Genç, “Çalışanlar, şirketlerin ve yönetimdeki liderlerin kurallara bağlı kaldığından büyük ölçüde emin olduğunu söylerken, ekonomik çalkantıların, siber tehditlerin ve mevzuat değişikliklerinin bu uyum standartları üzerinde baskı yaratmaya devam ettiğini ve standartları etkilediğini de belirtiyor.
Yüksek dürüstlük standartlarının şirketler için hayati önem taşıdığını göz önünde bulundurduğumuzda, özellikle şirketlere duyulan güvenin kritik bir önemi olduğunu söyleyebiliriz. Bu da üst düzey yöneticilerin bu standartlara bağlı kalması, çalışanlara örnek olması, dürüst ve açık olmanın öneminin etkili bir şekilde iletmesiyle mümkün olabiliyor” açıklamalarında bulundu.
Ankette öne çıkan diğer bir verinin de üst yönetimin etik standartların önemini diğer çalışanlardan ziyade yönetimle paylaşmaya daha fazla önem verdiği konusuna değinen Genç, şunları kaydetti:
“Tüm bunlar doğrultusunda özellikle de alt kademedeki çalışanların nasıl davranmayı seçtikleri konusunda zarar verici sonuçlar ortaya çıkabilir. Bunu önlemek için de çalışanların kendilerini her zaman güvende hissetmesi sağlanmalı ve endişelerinin herhangi bir sonuç doğurmadan değerlendirileceği vurgulanmalıdır.”
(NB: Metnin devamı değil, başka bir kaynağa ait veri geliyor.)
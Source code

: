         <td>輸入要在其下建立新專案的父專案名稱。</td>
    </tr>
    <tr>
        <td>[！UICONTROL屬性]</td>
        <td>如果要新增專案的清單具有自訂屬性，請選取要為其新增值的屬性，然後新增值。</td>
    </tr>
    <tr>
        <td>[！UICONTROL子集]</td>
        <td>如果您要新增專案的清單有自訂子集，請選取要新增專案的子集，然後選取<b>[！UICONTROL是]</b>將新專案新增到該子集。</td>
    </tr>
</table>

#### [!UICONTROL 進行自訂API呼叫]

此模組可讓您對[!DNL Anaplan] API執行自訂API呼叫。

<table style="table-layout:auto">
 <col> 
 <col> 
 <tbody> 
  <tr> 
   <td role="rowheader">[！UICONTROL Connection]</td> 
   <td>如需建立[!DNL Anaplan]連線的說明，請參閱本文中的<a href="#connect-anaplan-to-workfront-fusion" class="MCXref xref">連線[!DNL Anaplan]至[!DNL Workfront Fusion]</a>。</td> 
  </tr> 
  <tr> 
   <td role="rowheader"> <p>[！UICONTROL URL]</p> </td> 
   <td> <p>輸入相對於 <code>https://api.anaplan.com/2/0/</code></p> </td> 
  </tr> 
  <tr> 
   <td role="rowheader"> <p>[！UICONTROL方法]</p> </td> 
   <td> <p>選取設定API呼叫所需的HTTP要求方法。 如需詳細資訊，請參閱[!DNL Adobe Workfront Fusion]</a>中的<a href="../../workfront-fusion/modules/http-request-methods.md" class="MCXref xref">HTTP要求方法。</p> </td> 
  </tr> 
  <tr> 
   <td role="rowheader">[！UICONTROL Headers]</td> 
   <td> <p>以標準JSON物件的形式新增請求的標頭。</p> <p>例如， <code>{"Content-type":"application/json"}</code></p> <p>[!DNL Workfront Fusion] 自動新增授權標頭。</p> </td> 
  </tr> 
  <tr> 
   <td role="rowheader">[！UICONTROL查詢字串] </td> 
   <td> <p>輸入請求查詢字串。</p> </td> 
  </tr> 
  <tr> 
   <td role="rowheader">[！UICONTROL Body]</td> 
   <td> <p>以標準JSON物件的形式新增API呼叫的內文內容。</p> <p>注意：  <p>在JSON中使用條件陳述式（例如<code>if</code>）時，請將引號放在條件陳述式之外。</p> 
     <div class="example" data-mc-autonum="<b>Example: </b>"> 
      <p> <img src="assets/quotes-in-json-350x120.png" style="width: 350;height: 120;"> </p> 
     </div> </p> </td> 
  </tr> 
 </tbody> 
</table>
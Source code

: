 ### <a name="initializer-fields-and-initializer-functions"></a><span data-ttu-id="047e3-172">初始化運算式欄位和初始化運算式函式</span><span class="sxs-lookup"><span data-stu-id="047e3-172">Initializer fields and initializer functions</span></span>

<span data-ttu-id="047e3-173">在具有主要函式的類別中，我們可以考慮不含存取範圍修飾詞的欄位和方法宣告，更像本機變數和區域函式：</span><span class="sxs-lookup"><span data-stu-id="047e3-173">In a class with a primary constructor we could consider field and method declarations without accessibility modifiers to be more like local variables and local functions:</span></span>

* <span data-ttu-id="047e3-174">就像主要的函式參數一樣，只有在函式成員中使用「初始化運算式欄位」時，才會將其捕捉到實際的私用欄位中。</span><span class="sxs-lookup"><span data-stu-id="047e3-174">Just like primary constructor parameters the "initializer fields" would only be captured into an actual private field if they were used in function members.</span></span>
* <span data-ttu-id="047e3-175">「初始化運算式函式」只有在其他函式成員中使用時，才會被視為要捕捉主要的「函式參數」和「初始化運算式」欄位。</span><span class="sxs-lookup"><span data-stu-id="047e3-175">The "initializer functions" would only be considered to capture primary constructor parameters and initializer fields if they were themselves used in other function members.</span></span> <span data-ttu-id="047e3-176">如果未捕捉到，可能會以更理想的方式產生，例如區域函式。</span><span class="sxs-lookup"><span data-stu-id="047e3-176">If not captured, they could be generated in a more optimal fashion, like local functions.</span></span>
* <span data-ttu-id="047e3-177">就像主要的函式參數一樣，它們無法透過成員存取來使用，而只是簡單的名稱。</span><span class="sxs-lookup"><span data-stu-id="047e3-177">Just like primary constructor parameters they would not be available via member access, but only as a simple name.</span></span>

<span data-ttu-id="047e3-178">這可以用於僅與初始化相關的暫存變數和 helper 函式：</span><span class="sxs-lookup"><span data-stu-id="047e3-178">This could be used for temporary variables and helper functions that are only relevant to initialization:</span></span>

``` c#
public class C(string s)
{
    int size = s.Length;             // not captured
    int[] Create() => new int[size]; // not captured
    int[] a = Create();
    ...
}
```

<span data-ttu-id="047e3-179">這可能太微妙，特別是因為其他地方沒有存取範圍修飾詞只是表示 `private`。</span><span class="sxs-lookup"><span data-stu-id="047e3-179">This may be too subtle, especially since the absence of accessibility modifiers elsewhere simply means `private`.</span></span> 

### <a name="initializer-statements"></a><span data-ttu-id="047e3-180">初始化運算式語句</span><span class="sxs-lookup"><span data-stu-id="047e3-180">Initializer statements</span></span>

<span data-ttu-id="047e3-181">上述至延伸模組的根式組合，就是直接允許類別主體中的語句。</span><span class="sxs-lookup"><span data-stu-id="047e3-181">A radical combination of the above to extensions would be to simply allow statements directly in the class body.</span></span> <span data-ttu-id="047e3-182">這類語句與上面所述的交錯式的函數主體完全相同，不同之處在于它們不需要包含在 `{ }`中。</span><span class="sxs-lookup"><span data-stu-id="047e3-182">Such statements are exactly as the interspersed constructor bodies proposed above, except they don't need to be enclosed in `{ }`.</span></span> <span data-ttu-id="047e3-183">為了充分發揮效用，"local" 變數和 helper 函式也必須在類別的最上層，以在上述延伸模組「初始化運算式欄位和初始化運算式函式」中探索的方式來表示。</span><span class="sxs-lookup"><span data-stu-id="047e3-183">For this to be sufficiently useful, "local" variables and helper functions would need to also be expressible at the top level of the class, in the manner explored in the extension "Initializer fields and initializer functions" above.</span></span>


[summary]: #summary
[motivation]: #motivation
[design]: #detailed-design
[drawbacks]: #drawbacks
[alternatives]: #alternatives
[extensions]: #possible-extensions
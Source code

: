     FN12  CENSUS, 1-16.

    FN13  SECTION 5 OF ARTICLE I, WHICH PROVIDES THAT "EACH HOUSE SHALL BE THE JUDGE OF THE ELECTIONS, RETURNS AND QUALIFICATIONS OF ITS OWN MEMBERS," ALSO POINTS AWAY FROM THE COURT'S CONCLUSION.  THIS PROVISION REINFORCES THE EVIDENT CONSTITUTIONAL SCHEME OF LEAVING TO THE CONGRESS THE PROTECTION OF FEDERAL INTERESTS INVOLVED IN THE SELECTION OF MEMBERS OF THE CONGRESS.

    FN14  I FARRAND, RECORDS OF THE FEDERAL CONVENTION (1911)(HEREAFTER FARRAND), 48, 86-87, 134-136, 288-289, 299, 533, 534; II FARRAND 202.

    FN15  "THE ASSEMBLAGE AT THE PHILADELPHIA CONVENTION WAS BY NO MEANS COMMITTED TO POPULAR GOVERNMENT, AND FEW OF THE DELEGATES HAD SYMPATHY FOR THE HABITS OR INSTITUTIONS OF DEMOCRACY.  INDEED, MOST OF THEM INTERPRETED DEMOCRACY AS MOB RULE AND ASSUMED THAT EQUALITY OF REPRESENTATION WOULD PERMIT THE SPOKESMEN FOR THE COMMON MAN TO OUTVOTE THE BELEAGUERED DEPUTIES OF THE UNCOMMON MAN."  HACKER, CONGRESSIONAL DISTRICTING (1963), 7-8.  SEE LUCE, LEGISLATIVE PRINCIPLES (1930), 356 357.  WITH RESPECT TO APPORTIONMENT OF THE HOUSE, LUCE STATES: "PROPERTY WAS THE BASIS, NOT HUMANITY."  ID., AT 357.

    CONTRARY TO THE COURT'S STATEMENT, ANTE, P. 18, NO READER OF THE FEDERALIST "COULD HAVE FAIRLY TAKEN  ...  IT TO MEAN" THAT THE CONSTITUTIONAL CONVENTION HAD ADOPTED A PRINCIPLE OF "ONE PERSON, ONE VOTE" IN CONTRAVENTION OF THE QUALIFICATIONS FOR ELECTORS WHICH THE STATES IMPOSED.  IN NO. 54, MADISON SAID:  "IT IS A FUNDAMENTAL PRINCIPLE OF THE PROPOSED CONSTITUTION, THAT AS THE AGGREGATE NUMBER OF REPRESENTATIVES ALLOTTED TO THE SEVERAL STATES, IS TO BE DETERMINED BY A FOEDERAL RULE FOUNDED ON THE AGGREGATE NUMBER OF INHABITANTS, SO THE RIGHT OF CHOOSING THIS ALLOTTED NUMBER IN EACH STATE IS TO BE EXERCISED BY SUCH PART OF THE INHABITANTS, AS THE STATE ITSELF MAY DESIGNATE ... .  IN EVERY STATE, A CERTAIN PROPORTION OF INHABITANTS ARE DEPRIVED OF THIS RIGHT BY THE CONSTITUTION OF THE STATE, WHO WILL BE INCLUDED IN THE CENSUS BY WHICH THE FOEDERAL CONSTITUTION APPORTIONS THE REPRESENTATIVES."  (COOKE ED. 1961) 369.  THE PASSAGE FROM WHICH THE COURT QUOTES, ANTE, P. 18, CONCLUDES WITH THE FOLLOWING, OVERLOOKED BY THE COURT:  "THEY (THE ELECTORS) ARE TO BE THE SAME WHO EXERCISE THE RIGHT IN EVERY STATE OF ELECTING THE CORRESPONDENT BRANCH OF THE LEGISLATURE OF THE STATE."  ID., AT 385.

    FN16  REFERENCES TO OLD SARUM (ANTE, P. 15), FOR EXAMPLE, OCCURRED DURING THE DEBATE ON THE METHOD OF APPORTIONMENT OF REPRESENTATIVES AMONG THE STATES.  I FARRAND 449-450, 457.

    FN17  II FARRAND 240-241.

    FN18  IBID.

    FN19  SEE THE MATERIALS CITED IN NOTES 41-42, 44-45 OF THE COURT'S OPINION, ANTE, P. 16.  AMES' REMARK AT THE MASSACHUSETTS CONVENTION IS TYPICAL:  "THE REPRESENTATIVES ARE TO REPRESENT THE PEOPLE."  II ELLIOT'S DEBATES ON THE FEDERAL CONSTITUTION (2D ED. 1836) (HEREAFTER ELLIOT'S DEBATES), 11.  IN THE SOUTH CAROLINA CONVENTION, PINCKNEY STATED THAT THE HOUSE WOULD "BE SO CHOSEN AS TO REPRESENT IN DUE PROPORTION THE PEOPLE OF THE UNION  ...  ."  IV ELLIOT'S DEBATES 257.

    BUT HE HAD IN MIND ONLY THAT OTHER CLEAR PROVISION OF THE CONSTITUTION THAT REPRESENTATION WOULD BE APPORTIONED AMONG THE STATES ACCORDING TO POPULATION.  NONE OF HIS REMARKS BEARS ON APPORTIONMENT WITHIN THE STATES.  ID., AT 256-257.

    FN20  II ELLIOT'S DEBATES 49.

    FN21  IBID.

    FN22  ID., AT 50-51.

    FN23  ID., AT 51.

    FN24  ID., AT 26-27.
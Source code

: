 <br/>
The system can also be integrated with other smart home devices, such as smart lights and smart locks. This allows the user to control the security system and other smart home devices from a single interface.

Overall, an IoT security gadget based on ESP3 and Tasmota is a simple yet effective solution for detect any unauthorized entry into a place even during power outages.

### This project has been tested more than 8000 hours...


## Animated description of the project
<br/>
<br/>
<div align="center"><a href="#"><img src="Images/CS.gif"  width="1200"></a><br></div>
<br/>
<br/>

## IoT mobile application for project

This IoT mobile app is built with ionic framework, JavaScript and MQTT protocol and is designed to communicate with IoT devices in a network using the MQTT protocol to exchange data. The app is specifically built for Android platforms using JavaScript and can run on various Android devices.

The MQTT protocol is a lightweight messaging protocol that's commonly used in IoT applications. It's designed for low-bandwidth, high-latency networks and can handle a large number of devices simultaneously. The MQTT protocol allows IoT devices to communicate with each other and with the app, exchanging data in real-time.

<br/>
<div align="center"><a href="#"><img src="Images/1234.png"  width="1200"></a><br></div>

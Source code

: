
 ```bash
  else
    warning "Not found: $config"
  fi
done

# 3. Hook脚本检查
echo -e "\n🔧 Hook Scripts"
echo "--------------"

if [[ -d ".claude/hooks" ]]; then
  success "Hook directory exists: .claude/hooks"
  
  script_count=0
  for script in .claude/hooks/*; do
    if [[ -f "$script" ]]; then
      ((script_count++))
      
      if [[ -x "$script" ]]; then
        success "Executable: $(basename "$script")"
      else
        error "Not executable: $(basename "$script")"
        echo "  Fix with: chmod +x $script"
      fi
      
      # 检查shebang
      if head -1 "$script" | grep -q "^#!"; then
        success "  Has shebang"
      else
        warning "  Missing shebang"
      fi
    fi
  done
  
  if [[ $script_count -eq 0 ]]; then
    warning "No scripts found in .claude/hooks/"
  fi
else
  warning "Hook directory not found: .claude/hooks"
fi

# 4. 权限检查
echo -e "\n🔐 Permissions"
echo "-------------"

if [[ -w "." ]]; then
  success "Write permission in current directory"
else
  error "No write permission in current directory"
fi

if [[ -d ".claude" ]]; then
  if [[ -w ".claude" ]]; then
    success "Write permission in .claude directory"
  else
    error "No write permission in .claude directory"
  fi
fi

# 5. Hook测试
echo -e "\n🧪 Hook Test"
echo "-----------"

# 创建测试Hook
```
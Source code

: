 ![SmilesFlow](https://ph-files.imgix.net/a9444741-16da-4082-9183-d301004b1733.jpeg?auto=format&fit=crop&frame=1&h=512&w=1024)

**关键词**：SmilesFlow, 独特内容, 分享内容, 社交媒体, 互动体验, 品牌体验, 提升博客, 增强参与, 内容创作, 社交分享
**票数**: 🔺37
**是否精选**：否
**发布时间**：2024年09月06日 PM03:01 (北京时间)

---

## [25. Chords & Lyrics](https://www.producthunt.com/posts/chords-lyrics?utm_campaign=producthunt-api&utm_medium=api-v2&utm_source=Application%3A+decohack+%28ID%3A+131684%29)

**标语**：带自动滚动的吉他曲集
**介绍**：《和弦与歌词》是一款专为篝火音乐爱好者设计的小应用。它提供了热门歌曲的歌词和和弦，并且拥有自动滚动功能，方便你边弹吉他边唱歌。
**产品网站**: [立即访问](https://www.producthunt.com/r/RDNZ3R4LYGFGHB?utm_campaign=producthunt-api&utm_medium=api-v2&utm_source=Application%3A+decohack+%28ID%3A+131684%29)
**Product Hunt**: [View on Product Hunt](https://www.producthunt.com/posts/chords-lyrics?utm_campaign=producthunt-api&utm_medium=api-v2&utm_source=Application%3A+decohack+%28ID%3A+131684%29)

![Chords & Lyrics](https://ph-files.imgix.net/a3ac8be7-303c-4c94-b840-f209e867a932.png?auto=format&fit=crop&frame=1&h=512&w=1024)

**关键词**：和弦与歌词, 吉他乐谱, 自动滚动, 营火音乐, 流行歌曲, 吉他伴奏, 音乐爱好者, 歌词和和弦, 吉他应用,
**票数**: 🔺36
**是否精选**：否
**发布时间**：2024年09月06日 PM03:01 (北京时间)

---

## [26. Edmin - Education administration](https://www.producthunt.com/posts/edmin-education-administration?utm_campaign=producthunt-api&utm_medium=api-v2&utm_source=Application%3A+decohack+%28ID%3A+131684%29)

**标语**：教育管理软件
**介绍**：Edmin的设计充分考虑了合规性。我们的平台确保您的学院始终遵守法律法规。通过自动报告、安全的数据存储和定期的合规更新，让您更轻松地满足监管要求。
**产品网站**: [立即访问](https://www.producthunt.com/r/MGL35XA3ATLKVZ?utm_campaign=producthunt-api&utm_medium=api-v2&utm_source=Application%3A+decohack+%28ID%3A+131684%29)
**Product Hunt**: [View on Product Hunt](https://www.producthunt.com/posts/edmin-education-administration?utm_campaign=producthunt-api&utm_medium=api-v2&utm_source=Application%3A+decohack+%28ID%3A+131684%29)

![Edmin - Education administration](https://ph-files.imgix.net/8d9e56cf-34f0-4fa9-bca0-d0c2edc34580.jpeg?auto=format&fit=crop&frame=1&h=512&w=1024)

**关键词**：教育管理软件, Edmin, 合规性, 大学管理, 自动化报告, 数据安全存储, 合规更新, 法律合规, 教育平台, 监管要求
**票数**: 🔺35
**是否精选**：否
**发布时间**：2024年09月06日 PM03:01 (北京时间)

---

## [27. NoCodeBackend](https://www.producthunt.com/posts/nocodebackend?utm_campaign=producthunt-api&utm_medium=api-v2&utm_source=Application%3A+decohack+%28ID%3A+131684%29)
EY Türkiye Kurumsal Etik, Uyum ve İnceleme Hizmetleri Lideri Yiğit Deniz Bulutlar ise olumsuz bir durumla ve görüntüyle karşı karşıya kalan çalışanların, şirket içerisinde bunu dile getirebilmesi gerektiğini vurguladı.
Bulutlar, “Bu konunun önemine başka bir şekilde değinmek gerekirse şirket bünyesinde şeffaflıkla bir ‘konuşma’ kültürünün oluşturulması çalışanların şirkete güveninin ve bağının güçlenmesini sağlıyor.
Yaklaşık iki yılda ‘şikayet ve ihbar’ hattı olmayan kuruluşlar neredeyse yarı yarıya düştü ancak bununla birlikte bu birimin sadece var olması değil etkili olarak da kullanılması, çalışanların tereddüt etmeden iletişim kurması da kritik bir önem taşıyor.” değerlendirmelerinde bulundu.